◆ **Problem requirements**
Go through the records below and copy out every line holding "text".
====== Input for this task
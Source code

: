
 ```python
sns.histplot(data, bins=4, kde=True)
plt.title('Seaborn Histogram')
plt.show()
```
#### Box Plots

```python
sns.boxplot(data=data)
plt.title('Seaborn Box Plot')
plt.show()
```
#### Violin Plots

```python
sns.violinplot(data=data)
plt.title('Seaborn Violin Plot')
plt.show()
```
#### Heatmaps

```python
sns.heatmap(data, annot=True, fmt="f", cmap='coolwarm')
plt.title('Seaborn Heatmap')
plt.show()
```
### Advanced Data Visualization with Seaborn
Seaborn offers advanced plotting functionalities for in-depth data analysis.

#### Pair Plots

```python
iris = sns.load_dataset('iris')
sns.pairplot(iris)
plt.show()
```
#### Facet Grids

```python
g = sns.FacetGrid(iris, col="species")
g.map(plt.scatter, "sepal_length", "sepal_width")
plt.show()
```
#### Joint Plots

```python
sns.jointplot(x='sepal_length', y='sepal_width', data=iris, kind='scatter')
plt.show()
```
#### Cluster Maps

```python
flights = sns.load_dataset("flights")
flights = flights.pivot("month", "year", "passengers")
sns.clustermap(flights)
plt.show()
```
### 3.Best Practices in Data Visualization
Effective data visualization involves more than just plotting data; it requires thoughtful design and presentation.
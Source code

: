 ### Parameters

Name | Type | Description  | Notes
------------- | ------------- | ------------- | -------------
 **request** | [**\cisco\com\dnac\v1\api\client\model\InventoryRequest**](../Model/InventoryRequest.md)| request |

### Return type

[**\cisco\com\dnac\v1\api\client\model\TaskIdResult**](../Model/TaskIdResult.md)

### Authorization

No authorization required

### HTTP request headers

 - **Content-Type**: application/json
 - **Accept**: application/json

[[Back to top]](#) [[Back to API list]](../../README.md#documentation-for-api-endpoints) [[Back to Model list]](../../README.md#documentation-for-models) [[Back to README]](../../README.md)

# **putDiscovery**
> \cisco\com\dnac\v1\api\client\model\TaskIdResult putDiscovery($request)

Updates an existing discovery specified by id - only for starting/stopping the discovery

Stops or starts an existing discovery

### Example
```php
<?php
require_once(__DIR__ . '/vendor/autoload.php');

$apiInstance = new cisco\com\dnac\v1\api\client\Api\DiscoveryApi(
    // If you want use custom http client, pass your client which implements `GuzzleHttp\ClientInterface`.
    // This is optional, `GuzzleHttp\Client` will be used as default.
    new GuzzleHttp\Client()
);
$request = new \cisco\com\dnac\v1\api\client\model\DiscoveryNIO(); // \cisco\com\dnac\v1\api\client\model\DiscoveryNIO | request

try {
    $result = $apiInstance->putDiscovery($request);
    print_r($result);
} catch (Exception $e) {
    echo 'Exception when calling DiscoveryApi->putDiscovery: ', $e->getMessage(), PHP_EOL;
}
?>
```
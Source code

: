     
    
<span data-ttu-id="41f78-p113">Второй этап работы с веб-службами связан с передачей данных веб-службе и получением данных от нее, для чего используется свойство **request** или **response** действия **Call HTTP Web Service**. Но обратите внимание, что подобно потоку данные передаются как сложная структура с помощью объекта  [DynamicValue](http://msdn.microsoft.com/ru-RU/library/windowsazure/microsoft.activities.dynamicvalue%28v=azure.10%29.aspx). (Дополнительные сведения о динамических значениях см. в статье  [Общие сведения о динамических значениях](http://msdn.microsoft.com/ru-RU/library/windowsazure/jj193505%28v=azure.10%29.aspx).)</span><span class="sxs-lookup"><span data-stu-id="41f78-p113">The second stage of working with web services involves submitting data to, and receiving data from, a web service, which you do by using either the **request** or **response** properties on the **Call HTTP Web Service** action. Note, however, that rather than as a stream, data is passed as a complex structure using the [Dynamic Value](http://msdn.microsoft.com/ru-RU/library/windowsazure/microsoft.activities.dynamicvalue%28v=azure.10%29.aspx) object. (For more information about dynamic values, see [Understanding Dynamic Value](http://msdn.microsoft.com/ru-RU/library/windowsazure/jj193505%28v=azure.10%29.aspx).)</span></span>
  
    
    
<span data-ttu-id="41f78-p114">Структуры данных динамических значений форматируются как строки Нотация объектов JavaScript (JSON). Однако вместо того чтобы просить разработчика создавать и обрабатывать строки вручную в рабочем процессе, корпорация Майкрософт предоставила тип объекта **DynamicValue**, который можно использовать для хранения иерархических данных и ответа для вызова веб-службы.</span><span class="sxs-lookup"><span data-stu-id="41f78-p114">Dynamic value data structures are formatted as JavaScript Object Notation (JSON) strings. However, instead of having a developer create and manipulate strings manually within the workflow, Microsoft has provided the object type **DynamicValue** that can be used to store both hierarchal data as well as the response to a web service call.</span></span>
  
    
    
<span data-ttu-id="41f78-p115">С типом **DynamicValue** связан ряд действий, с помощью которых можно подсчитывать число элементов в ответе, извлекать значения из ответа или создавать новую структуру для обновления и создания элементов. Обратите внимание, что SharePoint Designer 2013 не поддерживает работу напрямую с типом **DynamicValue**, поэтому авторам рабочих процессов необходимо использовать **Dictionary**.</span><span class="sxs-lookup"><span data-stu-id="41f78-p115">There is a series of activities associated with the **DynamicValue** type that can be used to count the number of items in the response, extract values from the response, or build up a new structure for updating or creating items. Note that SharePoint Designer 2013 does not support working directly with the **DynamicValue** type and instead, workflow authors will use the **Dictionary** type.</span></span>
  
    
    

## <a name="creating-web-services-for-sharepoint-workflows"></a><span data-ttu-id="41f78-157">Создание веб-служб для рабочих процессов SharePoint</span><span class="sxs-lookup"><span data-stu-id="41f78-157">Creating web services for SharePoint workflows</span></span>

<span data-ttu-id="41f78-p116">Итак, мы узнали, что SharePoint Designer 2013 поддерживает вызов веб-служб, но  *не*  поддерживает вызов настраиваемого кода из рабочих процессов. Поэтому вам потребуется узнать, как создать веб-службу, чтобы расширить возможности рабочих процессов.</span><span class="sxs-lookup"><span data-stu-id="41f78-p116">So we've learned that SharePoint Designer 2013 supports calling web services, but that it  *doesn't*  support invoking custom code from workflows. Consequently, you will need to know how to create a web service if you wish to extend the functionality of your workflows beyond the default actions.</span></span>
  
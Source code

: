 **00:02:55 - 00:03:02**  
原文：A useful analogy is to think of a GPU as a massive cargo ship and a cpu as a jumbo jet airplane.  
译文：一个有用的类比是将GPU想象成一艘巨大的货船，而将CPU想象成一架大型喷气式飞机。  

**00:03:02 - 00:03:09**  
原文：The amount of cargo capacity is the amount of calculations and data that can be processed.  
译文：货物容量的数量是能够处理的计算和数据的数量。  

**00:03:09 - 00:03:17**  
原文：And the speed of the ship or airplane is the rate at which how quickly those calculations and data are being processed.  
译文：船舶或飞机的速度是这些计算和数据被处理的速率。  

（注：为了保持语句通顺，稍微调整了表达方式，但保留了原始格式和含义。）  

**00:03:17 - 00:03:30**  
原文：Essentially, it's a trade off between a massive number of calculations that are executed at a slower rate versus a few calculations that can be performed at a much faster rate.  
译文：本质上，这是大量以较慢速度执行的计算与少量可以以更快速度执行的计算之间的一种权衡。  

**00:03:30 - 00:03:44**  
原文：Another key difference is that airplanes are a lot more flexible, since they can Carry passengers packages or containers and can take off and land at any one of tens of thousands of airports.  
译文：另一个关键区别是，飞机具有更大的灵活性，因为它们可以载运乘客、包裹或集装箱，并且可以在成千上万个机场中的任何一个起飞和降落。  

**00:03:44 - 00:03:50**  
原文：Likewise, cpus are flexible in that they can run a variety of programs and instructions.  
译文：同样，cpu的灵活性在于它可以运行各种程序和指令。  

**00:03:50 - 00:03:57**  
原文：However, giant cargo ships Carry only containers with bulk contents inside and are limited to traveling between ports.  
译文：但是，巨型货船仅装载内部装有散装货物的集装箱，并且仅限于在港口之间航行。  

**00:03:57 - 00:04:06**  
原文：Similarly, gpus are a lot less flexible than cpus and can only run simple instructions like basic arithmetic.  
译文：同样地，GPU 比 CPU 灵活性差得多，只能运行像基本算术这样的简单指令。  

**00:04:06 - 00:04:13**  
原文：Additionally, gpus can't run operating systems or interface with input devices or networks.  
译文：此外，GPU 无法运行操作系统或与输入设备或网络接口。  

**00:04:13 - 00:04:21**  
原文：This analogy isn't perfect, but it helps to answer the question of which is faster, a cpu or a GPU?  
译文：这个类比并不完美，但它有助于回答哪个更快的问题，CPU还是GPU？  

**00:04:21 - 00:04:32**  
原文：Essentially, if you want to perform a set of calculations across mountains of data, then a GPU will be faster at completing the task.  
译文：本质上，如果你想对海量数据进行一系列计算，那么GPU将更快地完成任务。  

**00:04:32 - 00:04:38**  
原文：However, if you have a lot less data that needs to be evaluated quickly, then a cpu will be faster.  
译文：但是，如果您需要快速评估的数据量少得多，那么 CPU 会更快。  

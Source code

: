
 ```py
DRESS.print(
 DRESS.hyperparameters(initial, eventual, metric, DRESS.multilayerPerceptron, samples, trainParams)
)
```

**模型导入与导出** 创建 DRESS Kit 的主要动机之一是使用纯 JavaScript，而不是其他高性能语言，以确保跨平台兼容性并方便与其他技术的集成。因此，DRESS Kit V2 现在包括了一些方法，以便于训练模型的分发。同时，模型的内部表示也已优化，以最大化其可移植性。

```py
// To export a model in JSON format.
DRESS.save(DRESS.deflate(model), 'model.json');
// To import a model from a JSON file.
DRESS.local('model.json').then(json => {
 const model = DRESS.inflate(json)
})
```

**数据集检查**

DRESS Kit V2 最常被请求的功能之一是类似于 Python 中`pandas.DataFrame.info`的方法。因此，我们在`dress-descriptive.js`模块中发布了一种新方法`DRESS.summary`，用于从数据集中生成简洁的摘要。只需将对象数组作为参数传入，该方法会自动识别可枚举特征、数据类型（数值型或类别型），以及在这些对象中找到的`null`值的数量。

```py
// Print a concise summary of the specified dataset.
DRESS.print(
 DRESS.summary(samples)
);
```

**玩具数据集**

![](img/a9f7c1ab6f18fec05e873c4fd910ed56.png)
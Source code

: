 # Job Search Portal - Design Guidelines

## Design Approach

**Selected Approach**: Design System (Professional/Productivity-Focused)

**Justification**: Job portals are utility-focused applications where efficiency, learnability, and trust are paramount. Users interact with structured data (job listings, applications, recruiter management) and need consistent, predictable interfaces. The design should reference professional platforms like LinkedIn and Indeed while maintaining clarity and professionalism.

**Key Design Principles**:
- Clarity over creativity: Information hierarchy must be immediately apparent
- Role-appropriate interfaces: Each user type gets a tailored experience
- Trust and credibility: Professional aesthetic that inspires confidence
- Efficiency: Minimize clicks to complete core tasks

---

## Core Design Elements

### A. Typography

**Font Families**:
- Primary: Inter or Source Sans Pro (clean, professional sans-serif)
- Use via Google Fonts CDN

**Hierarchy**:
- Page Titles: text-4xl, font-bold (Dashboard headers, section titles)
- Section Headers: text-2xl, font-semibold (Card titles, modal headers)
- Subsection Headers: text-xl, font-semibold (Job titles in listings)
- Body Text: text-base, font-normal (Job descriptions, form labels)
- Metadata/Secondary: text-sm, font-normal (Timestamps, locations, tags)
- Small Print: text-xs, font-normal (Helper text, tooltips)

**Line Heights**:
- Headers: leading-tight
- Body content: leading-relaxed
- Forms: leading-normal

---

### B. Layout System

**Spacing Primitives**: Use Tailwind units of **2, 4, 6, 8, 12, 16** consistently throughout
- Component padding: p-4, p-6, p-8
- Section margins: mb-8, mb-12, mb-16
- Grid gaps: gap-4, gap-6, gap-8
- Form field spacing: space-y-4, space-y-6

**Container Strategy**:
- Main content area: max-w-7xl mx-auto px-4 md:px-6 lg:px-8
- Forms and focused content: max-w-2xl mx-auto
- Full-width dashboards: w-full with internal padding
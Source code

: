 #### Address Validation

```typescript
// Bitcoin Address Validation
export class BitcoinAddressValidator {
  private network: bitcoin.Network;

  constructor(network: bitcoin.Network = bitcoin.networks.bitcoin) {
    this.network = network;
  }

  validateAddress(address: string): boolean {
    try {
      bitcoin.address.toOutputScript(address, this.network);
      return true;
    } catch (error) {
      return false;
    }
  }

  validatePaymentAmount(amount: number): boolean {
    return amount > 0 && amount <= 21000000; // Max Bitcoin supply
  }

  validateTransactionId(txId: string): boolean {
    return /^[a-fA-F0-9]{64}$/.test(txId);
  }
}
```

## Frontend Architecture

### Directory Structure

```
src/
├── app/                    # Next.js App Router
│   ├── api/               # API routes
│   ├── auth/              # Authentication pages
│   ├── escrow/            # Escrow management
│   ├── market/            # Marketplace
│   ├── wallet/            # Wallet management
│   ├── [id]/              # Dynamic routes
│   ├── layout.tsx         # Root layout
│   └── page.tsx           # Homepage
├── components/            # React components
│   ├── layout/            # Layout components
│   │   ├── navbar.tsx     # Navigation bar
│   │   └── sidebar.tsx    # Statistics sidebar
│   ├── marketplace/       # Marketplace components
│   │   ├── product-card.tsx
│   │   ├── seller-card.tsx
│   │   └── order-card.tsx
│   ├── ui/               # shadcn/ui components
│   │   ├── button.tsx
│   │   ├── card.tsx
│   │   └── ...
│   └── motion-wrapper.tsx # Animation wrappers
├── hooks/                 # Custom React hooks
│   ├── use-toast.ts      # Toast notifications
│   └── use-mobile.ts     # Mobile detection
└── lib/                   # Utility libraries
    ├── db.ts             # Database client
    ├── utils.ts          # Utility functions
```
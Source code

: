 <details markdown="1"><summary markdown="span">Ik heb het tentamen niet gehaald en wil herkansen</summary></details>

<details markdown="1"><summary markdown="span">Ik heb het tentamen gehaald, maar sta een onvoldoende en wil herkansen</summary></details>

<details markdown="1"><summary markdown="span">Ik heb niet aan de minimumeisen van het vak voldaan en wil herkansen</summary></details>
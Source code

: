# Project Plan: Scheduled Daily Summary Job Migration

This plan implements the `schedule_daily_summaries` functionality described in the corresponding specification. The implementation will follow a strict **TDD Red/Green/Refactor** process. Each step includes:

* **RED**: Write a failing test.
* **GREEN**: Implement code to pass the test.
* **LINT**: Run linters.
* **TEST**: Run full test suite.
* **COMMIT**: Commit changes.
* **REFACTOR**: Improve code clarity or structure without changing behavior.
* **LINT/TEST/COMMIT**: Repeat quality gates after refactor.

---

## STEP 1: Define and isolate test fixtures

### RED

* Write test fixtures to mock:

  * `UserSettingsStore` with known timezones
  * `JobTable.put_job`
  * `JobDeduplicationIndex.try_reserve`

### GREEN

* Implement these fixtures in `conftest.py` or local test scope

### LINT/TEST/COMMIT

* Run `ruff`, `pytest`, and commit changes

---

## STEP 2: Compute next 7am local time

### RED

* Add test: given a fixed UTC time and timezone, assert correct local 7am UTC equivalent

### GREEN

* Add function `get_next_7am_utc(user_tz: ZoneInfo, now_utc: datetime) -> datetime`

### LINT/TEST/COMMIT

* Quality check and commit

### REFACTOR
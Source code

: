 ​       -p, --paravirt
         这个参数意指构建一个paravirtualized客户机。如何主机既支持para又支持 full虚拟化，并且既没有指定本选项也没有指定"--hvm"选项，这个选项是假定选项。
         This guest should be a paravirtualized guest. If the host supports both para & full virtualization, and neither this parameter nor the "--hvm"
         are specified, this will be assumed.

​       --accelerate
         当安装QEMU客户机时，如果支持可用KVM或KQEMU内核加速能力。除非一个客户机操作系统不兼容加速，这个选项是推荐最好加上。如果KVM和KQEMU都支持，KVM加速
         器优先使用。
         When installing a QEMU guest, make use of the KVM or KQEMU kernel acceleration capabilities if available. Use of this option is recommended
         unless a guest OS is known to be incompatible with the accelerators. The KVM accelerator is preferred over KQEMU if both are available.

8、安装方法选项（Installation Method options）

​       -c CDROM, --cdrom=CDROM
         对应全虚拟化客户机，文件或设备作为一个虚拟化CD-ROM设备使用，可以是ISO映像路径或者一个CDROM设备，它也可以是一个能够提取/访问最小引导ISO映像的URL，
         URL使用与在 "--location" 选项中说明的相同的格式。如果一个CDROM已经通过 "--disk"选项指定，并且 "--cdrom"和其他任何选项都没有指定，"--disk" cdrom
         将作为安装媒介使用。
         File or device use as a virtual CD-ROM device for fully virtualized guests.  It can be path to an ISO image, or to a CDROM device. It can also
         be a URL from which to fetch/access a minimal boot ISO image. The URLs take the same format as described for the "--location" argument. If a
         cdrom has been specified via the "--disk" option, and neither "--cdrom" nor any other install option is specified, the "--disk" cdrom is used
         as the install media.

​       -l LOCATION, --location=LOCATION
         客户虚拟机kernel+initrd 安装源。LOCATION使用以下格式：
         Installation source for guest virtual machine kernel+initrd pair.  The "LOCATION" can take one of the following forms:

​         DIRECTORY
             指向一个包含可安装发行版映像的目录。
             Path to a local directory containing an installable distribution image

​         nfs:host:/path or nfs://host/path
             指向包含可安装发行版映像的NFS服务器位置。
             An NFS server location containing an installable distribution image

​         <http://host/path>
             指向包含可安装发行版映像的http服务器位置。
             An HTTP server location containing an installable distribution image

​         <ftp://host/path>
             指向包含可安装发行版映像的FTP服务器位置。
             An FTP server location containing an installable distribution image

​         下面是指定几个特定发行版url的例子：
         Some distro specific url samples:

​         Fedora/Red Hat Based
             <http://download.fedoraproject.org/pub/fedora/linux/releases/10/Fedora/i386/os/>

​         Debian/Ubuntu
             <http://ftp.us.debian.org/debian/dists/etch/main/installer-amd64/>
============
◆ **Exercise solution**
- Page Titles: text-4xl, font-bold (Dashboard headers, section titles)
- Section Headers: text-2xl, font-semibold (Card titles, modal headers)
- Subsection Headers: text-xl, font-semibold (Job titles in listings)
- Body Text: text-base, font-normal (Job descriptions, form labels)
- Metadata/Secondary: text-sm, font-normal (Timestamps, locations, tags)
- Small Print: text-xs, font-normal (Helper text, tooltips)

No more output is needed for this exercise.